Lira menyentak pergelangan jaketnya, mengeluarkan pistol cadangan.
“Enggak... Tapi kalau diem aja kita mati.”
---
BOOM.
Granat asap dilempar ke tengah dermaga.
Musuh mengurung dari dua sisi. Laser penanda mulai berkedip dari balik kapal tua.
Aven melihat celah — ada tangki bahan bakar tua di pojok kontainer terbuka.
Tanpa ragu, dia lempar granat magnetik ke salah satu sisi kontainer.
“Merunduk!”
BAAMMM!!
Ledakan mengguncang lantai dermaga. Api menyala tinggi, menghanguskan dua siluet musuh.
Kabut berubah jadi neraka merah.
Tapi Aven sudah hilang dari pandangan.
Dia menyatu dengan api.
---
Dalam gelap dan kekacauan, Aven bergerak cepat.
Pistol di tangan kanan, pisau lempar di kiri.
Satu musuh mendekat — dor, peluru menembus dada.
Lainnya menyergap dari belakang — srek!, pisau menebas lehernya.
Lira mencoba bertahan di sisi lain, bahunya tertembak ringan.
“Gue tahan sisi kanan!” teriaknya.
“Jangan mati,” jawab Aven datar, “Gue belum selesai pakai lo.”
---
Tiba-tiba...
Satu siluet dari pasukan Zeraphis melemparkan benda kecil ke arah Aven.
Tabung hitam. Kecil. Tidak berbunyi.
Aven tahu jenisnya.
Granat peredam-sonik.
Pop.
Detik berikutnya… semua suara menghilang.
Ledakan? Hilang. Tembakan? Senyap.
Langkah kaki? Tak terdengar.
Hanya hening.
Menyesakkan.
---
Tapi Aven pernah mengalami ini.
Dia menutup matanya. Fokus.
Dengan gerakan presisi, ia menyusup ke kiri. Dua musuh berdiri — tidak sadar dia sudah begitu dekat.
DOR.
DOR.
Dua peluru ke kepala.
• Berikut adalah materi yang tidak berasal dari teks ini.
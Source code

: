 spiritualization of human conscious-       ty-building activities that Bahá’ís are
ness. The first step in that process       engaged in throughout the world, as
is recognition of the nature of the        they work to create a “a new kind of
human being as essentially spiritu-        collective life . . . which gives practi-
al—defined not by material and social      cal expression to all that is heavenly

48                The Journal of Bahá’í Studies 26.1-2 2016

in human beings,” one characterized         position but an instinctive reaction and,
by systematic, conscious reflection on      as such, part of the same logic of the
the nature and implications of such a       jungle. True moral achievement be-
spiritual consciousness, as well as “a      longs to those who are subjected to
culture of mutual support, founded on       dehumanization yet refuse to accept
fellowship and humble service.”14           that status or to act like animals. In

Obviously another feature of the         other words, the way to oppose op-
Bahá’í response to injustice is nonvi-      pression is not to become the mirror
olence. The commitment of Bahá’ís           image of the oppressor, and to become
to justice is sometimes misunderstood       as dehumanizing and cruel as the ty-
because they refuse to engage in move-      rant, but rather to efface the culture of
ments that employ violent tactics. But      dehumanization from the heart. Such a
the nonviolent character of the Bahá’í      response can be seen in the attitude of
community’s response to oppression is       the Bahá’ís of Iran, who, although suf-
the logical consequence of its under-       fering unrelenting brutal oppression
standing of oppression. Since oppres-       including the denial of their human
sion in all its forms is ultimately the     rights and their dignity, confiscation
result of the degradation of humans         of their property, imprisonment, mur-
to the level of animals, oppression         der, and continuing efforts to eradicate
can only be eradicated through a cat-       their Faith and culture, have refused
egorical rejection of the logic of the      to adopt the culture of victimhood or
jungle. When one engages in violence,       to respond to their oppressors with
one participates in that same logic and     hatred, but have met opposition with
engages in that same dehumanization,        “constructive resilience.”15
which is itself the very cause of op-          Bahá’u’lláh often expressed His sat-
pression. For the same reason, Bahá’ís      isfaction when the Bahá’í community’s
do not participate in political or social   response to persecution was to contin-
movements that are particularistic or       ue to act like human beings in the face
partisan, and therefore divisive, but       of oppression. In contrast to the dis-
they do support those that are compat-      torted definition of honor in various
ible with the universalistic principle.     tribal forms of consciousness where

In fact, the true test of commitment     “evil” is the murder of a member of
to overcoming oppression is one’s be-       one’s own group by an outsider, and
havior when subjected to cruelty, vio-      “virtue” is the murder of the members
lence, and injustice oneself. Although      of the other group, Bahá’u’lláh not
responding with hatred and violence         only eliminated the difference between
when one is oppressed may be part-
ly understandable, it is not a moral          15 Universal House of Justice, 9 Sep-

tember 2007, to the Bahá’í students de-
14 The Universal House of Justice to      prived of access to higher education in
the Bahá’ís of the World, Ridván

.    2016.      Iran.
Tubuh jatuh tanpa suara.
Satu musuh lagi menyadari pergerakan, tapi terlambat.
Aven mengayunkan pisau ke dada — srak! Darah menyembur… diam.
---
Beberapa menit berlalu.
Efek granat habis. Suara kembali perlahan.
Lira tertunduk, darah menetes dari bahu, tapi dia masih sadar.
Aven menghampiri dengan langkah ringan, pistol masih berasap.
“Bersih,” katanya singkat.
Lira menatapnya lemah. “Lo bukan orang normal, ya?”
Aven tak menjawab. Ia hanya memandang ke laut.
Airnya kini bercampur darah dan api dari kapal yang terbakar perlahan.
---
Malam itu, Aven menyadari satu hal:
Zeraphis tidak mengirim pasukan untuk membunuh dia.
Mereka ingin mengukur.
Mengukur seberapa jauh mereka bisa membuat pembunuh bayaran terakhir Vireon... terpojok.
Dan malam ini, mereka gagal.
Tapi Aven tahu, kegagalan itu cuma awal dari sesuatu yang jauh lebih besar.
Dan jika perang ini dimulai... dia akan menyelesaikannya sendiri.
---
"Diam bukan berarti kalah. Dan senyap... bukan berarti tak berbahaya."